### WHAT TO WORK ON:
Reproduce all the records word for word. Omit images.

### SUPPLIED MATERIAL:
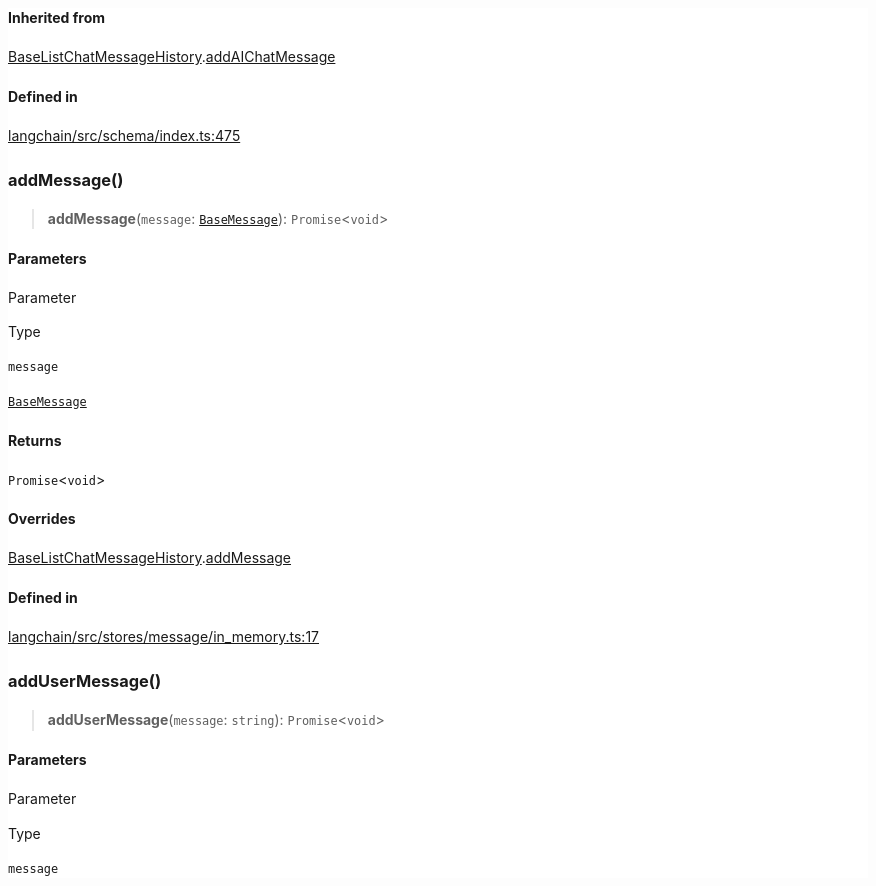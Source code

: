 #### Inherited from[](#inherited-from-8 "Direct link to Inherited from")

[BaseListChatMessageHistory](/docs/api/schema/classes/BaseListChatMessageHistory).[addAIChatMessage](/docs/api/schema/classes/BaseListChatMessageHistory#addaichatmessage)

#### Defined in[](#defined-in-10 "Direct link to Defined in")

[langchain/src/schema/index.ts:475](https://github.com/hwchase17/langchainjs/blob/1c1274d/langchain/src/schema/index.ts#L475)

### addMessage()[](#addmessage "Direct link to addMessage()")

> **addMessage**(`message`: [`BaseMessage`](/docs/api/schema/classes/BaseMessage)): `Promise`<`void`\>

#### Parameters[](#parameters-2 "Direct link to Parameters")

Parameter

Type

`message`

[`BaseMessage`](/docs/api/schema/classes/BaseMessage)

#### Returns[](#returns-5 "Direct link to Returns")

`Promise`<`void`\>

#### Overrides[](#overrides-2 "Direct link to Overrides")

[BaseListChatMessageHistory](/docs/api/schema/classes/BaseListChatMessageHistory).[addMessage](/docs/api/schema/classes/BaseListChatMessageHistory#addmessage)

#### Defined in[](#defined-in-11 "Direct link to Defined in")

[langchain/src/stores/message/in\_memory.ts:17](https://github.com/hwchase17/langchainjs/blob/1c1274d/langchain/src/stores/message/in_memory.ts#L17)

### addUserMessage()[](#addusermessage "Direct link to addUserMessage()")

> **addUserMessage**(`message`: `string`): `Promise`<`void`\>

#### Parameters[](#parameters-3 "Direct link to Parameters")

Parameter

Type

`message`
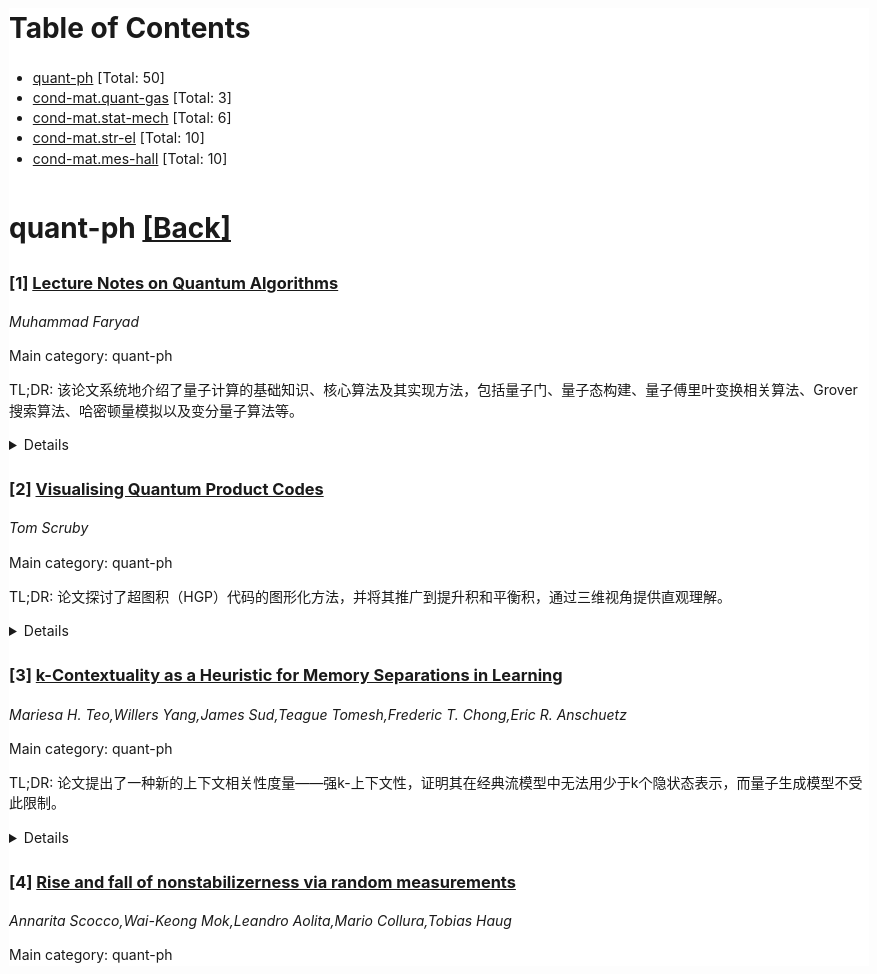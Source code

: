 <div id=toc></div>

# Table of Contents

- [quant-ph](#quant-ph) [Total: 50]
- [cond-mat.quant-gas](#cond-mat.quant-gas) [Total: 3]
- [cond-mat.stat-mech](#cond-mat.stat-mech) [Total: 6]
- [cond-mat.str-el](#cond-mat.str-el) [Total: 10]
- [cond-mat.mes-hall](#cond-mat.mes-hall) [Total: 10]


<div id='quant-ph'></div>

# quant-ph [[Back]](#toc)

### [1] [Lecture Notes on Quantum Algorithms](https://arxiv.org/abs/2507.11565)
*Muhammad Faryad*

Main category: quant-ph

TL;DR: 该论文系统地介绍了量子计算的基础知识、核心算法及其实现方法，包括量子门、量子态构建、量子傅里叶变换相关算法、Grover搜索算法、哈密顿量模拟以及变分量子算法等。


<details><summary>Details</summary></details>


### [2] [Visualising Quantum Product Codes](https://arxiv.org/abs/2507.11577)
*Tom Scruby*

Main category: quant-ph

TL;DR: 论文探讨了超图积（HGP）代码的图形化方法，并将其推广到提升积和平衡积，通过三维视角提供直观理解。


<details><summary>Details</summary></details>


### [3] [k-Contextuality as a Heuristic for Memory Separations in Learning](https://arxiv.org/abs/2507.11604)
*Mariesa H. Teo,Willers Yang,James Sud,Teague Tomesh,Frederic T. Chong,Eric R. Anschuetz*

Main category: quant-ph

TL;DR: 论文提出了一种新的上下文相关性度量——强k-上下文性，证明其在经典流模型中无法用少于k个隐状态表示，而量子生成模型不受此限制。


<details><summary>Details</summary></details>


### [4] [Rise and fall of nonstabilizerness via random measurements](https://arxiv.org/abs/2507.11619)
*Annarita Scocco,Wai-Keong Mok,Leandro Aolita,Mario Collura,Tobias Haug*

Main category: quant-ph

### SOLUTION TO THIS PROBLEM:
Source code

: #### Inherited from[](#inherited-from-8 "Direct link to Inherited from")

[BaseListChatMessageHistory](/docs/api/schema/classes/BaseListChatMessageHistory).[addAIChatMessage](/docs/api/schema/classes/BaseListChatMessageHistory#addaichatmessage)

#### Defined in[](#defined-in-10 "Direct link to Defined in")

[langchain/src/schema/index.ts:475](https://github.com/hwchase17/langchainjs/blob/1c1274d/langchain/src/schema/index.ts#L475)

### addMessage()[](#addmessage "Direct link to addMessage()")

> **addMessage**(`message`: [`BaseMessage`](/docs/api/schema/classes/BaseMessage)): `Promise`<`void`\>

#### Parameters[](#parameters-2 "Direct link to Parameters")

Parameter

Type

`message`

[`BaseMessage`](/docs/api/schema/classes/BaseMessage)

#### Returns[](#returns-5 "Direct link to Returns")

`Promise`<`void`\>

#### Overrides[](#overrides-2 "Direct link to Overrides")

[BaseListChatMessageHistory](/docs/api/schema/classes/BaseListChatMessageHistory).[addMessage](/docs/api/schema/classes/BaseListChatMessageHistory#addmessage)

#### Defined in[](#defined-in-11 "Direct link to Defined in")

[langchain/src/stores/message/in\_memory.ts:17](https://github.com/hwchase17/langchainjs/blob/1c1274d/langchain/src/stores/message/in_memory.ts#L17)

### addUserMessage()[](#addusermessage "Direct link to addUserMessage()")

> **addUserMessage**(`message`: `string`): `Promise`<`void`\>

#### Parameters[](#parameters-3 "Direct link to Parameters")

Parameter

Type

`message`
Source code

: <div id=toc></div>

# Table of Contents

- [quant-ph](#quant-ph) [Total: 50]
- [cond-mat.quant-gas](#cond-mat.quant-gas) [Total: 3]
- [cond-mat.stat-mech](#cond-mat.stat-mech) [Total: 6]
- [cond-mat.str-el](#cond-mat.str-el) [Total: 10]
- [cond-mat.mes-hall](#cond-mat.mes-hall) [Total: 10]


<div id='quant-ph'></div>

# quant-ph [[Back]](#toc)

### [1] [Lecture Notes on Quantum Algorithms](https://arxiv.org/abs/2507.11565)
*Muhammad Faryad*

Main category: quant-ph

TL;DR: 该论文系统地介绍了量子计算的基础知识、核心算法及其实现方法，包括量子门、量子态构建、量子傅里叶变换相关算法、Grover搜索算法、哈密顿量模拟以及变分量子算法等。


<details><summary>Details</summary></details>


### [2] [Visualising Quantum Product Codes](https://arxiv.org/abs/2507.11577)
*Tom Scruby*

Main category: quant-ph

TL;DR: 论文探讨了超图积（HGP）代码的图形化方法，并将其推广到提升积和平衡积，通过三维视角提供直观理解。


<details><summary>Details</summary></details>


### [3] [k-Contextuality as a Heuristic for Memory Separations in Learning](https://arxiv.org/abs/2507.11604)
*Mariesa H. Teo,Willers Yang,James Sud,Teague Tomesh,Frederic T. Chong,Eric R. Anschuetz*

Main category: quant-ph

TL;DR: 论文提出了一种新的上下文相关性度量——强k-上下文性，证明其在经典流模型中无法用少于k个隐状态表示，而量子生成模型不受此限制。


<details><summary>Details</summary></details>


### [4] [Rise and fall of nonstabilizerness via random measurements](https://arxiv.org/abs/2507.11619)
*Annarita Scocco,Wai-Keong Mok,Leandro Aolita,Mario Collura,Tobias Haug*

Main category: quant-ph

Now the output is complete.